Friday, 14 August 2015

Breaking the Roman Empire (Part 1)

Breaking the Roman Empire (Part 1)

On 31 December 192, members of the Praetorian Guard assassinated the Emperor Commodus. He was the first ruler to be killed in 96 years, Before the end of 193, two more emperors had died and Rome had split into three states fighting a vicious three way civil war. Money, ambition, politics and religion broke the Roman Empire again and again over the following centuries. Rome itself no longer counted. The temples of the classical gods were ransacked, Roman armies were mainly filled with foreigners till there was little difference between the two. People who held Roman citizenship sacked Rome.

The first crack:
In the second half of the second century, the Roman Empire suddenly lost half of its population to plague, probably smallpox (165-180AD). Even the emperor’s brother died of it. The plague had arrived from Persia with a returning army, coming back to fight the rising Germanic problem to the north.

Commodus (reigned 180–192) was faced with a slump in tax money just when he needed more. He doubled taxes. Naturally people objected, so he made his rule fiercer to prevent an uprising. The more he oppressed people, the more they wanted him gone.
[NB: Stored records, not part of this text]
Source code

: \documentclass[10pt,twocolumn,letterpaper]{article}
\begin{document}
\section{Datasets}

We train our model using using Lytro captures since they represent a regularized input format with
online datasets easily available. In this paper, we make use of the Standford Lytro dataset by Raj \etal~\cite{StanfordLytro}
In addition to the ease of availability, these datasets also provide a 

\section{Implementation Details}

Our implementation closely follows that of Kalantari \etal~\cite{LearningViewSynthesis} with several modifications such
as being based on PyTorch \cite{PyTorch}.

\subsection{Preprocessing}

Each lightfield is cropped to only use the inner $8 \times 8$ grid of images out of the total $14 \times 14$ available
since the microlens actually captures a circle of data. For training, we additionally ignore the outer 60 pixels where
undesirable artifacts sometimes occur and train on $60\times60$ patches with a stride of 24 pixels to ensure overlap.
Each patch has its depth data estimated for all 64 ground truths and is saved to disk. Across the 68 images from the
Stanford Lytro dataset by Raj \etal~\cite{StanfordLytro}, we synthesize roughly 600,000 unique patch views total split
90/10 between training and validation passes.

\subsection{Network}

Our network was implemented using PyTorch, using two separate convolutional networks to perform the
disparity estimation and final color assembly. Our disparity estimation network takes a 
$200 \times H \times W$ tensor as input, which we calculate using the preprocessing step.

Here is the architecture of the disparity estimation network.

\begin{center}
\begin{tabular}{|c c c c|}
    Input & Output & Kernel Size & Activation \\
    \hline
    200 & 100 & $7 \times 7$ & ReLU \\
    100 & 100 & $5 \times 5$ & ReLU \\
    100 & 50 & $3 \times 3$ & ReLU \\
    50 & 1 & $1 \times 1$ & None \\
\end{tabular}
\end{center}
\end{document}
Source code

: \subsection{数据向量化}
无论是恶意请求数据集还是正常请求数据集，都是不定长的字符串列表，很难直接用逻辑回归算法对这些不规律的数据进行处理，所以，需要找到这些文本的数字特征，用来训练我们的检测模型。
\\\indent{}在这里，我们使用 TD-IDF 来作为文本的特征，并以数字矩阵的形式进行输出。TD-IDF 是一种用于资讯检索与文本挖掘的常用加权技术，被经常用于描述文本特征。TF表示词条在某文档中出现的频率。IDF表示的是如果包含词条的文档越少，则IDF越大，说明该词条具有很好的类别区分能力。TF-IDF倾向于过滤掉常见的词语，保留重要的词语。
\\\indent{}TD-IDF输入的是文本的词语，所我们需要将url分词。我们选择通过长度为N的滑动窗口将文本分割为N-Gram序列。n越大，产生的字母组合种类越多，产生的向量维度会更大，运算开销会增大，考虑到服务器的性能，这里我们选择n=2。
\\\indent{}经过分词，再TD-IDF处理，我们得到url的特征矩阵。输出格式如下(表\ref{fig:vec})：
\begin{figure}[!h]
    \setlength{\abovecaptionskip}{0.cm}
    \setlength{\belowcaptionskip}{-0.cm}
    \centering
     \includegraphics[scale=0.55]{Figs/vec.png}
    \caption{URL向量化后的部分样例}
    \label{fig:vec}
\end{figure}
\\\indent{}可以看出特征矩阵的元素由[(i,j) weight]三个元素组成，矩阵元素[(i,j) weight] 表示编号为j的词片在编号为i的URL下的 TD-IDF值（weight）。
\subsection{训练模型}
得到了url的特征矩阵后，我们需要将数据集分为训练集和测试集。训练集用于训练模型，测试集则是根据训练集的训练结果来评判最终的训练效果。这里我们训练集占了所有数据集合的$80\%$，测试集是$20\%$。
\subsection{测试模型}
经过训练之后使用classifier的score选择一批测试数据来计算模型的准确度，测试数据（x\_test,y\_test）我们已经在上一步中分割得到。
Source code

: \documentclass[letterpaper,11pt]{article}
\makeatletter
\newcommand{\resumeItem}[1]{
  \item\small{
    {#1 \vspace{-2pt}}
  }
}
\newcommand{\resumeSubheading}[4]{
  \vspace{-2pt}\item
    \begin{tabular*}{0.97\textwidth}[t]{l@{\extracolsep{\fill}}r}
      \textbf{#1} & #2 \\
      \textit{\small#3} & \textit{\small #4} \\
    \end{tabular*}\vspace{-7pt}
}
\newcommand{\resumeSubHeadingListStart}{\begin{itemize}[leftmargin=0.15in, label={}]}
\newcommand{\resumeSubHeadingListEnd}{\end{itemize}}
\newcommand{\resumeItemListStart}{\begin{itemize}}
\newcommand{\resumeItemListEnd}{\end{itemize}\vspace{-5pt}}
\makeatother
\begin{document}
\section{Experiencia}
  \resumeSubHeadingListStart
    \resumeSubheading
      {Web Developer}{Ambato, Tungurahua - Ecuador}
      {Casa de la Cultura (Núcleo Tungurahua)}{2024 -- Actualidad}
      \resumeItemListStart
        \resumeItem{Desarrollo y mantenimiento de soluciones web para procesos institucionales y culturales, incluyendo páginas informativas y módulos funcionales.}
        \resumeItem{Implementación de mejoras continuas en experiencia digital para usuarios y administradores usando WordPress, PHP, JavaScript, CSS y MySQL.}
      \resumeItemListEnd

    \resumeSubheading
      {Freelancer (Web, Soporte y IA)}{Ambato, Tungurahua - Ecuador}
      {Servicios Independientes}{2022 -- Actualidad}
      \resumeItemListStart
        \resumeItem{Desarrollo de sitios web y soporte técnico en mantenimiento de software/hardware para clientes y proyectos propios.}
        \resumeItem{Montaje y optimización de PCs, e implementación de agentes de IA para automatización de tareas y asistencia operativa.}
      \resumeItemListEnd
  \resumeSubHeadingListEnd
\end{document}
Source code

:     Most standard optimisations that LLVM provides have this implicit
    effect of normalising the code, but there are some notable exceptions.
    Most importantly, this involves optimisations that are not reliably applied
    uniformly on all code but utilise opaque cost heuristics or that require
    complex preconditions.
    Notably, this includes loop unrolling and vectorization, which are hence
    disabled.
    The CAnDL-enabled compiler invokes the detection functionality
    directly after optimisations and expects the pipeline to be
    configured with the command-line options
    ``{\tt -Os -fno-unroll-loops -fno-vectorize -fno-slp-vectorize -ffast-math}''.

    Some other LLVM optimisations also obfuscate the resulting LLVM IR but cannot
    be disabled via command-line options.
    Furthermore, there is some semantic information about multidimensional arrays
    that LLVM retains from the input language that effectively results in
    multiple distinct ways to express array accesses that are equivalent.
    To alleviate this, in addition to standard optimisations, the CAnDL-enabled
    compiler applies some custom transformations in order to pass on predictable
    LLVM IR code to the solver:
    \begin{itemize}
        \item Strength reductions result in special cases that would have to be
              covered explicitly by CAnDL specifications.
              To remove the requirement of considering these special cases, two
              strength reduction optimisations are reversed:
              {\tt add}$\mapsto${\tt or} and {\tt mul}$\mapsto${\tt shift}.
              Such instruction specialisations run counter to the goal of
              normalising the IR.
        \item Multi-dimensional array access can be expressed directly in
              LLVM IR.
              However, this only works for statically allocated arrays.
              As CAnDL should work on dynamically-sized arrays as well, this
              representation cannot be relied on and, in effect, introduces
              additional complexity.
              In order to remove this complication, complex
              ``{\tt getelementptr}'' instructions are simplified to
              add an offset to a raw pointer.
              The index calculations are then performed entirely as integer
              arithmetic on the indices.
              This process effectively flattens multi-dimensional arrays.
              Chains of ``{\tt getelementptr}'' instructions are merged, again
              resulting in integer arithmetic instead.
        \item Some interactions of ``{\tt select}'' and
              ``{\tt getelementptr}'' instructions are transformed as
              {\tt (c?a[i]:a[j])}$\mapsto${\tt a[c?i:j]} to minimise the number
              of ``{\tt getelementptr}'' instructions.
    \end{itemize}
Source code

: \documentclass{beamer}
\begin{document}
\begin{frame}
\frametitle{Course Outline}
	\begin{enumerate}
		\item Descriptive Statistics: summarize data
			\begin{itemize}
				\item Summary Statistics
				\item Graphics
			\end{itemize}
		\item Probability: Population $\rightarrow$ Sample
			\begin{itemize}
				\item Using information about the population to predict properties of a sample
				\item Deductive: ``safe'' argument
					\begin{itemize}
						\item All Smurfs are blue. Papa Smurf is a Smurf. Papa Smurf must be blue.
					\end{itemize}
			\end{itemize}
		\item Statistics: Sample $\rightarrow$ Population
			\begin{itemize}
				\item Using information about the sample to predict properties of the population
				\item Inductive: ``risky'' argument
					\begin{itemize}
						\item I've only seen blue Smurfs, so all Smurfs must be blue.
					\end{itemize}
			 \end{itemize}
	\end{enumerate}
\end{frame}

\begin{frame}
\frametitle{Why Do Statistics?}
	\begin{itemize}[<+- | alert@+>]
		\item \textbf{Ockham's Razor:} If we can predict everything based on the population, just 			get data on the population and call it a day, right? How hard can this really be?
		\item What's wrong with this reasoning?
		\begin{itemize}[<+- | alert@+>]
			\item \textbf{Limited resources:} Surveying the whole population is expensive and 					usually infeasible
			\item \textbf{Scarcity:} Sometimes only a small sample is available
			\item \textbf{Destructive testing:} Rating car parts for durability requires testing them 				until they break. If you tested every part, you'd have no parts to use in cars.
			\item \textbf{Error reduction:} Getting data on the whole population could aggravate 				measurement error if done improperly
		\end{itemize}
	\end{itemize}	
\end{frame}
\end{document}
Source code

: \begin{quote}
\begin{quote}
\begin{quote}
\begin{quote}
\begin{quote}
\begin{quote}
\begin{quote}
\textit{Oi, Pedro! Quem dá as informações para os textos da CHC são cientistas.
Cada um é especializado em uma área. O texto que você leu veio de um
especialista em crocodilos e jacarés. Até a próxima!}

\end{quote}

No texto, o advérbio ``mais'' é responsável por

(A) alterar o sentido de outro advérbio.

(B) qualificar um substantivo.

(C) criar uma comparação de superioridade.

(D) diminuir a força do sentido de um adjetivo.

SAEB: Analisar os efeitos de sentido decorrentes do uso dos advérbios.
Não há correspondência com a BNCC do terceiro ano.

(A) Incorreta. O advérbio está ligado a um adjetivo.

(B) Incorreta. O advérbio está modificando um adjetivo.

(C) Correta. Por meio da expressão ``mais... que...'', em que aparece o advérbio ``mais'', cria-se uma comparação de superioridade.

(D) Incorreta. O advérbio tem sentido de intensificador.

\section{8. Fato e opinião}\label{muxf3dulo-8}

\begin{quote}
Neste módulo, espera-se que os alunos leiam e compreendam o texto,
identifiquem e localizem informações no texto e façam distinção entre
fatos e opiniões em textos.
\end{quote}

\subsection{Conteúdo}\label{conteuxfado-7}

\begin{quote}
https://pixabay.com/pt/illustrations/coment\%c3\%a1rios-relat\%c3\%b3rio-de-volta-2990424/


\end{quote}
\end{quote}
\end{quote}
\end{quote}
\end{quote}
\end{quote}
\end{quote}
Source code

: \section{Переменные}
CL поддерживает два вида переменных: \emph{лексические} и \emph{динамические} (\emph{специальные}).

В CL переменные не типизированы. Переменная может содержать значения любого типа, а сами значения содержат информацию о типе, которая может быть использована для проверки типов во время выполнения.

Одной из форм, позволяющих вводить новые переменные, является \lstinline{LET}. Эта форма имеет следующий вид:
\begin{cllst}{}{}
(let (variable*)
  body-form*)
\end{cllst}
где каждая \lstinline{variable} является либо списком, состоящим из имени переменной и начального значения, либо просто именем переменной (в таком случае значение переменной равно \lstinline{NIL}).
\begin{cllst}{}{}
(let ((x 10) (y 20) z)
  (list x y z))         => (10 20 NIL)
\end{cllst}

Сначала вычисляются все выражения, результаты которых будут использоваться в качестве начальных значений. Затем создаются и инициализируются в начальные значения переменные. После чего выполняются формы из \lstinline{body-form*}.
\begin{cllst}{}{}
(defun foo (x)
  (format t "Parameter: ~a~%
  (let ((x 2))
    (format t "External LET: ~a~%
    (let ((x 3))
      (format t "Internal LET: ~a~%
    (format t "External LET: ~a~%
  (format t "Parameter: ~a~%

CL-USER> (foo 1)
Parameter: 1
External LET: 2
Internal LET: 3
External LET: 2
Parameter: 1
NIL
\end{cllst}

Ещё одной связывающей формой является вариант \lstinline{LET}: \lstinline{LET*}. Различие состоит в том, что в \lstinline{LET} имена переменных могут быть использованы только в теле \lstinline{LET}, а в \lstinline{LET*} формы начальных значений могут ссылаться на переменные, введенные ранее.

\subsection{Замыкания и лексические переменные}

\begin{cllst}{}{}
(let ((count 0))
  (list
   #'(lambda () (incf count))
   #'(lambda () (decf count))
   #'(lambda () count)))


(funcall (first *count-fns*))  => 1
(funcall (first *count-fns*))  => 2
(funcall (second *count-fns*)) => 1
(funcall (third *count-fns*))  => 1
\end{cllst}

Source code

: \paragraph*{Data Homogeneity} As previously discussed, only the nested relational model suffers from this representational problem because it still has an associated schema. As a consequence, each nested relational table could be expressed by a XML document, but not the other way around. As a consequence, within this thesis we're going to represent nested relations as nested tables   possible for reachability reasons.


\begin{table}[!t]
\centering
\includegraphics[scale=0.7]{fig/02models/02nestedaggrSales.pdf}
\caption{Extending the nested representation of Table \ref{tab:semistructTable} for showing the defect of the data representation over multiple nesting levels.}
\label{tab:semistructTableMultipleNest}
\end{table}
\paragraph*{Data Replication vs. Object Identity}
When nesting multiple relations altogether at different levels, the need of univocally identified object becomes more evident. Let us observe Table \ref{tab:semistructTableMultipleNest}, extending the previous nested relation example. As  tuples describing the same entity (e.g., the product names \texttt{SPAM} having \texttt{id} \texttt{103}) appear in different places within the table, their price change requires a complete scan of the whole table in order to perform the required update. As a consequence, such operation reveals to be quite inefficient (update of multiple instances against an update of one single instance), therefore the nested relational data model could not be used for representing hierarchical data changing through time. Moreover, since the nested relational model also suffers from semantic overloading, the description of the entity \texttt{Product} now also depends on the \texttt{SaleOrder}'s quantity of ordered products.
If ever there was an example of ‘be careful of what you wish for’, the murder of Commodus was it; a spate of short-term emperors were murdered and Rome fell into three states, west, middle and east, and it took years to put back together.

Didius Julianus, the billionaire who bought the Empire, AD193 (for two months!)

The second crack:
Over fifty years from 235 to 284AD, twenty emperors ruled, which makes the average reign two and a half years. In addition, about thirty others tried to become emperor, and the only difference between legitimate emperors and usurpers was that the former won and the latter lost.

Each emperor withdrew the silver coinage of the previous one, replacing it with his own, each in turn reducing the silver content, so eventually what had once been almost pure silver became a coin of base metal with a thin silver wash. Shopkeepers could see this, so they put their prices up, leading to massive inflation.

Of those twenty emperors, seventeen were assassinated within five years, some within weeks. One died of plague, one vanished into the marshes in enemy territory never to be seen again, and one was captured by the Persians and used as the shah’s footstool for years. To try and hold Rome together, the emperors decided to persecute Christians for the first time in a century, but the more they martyred, the more were inspired to join so they could be martyred too.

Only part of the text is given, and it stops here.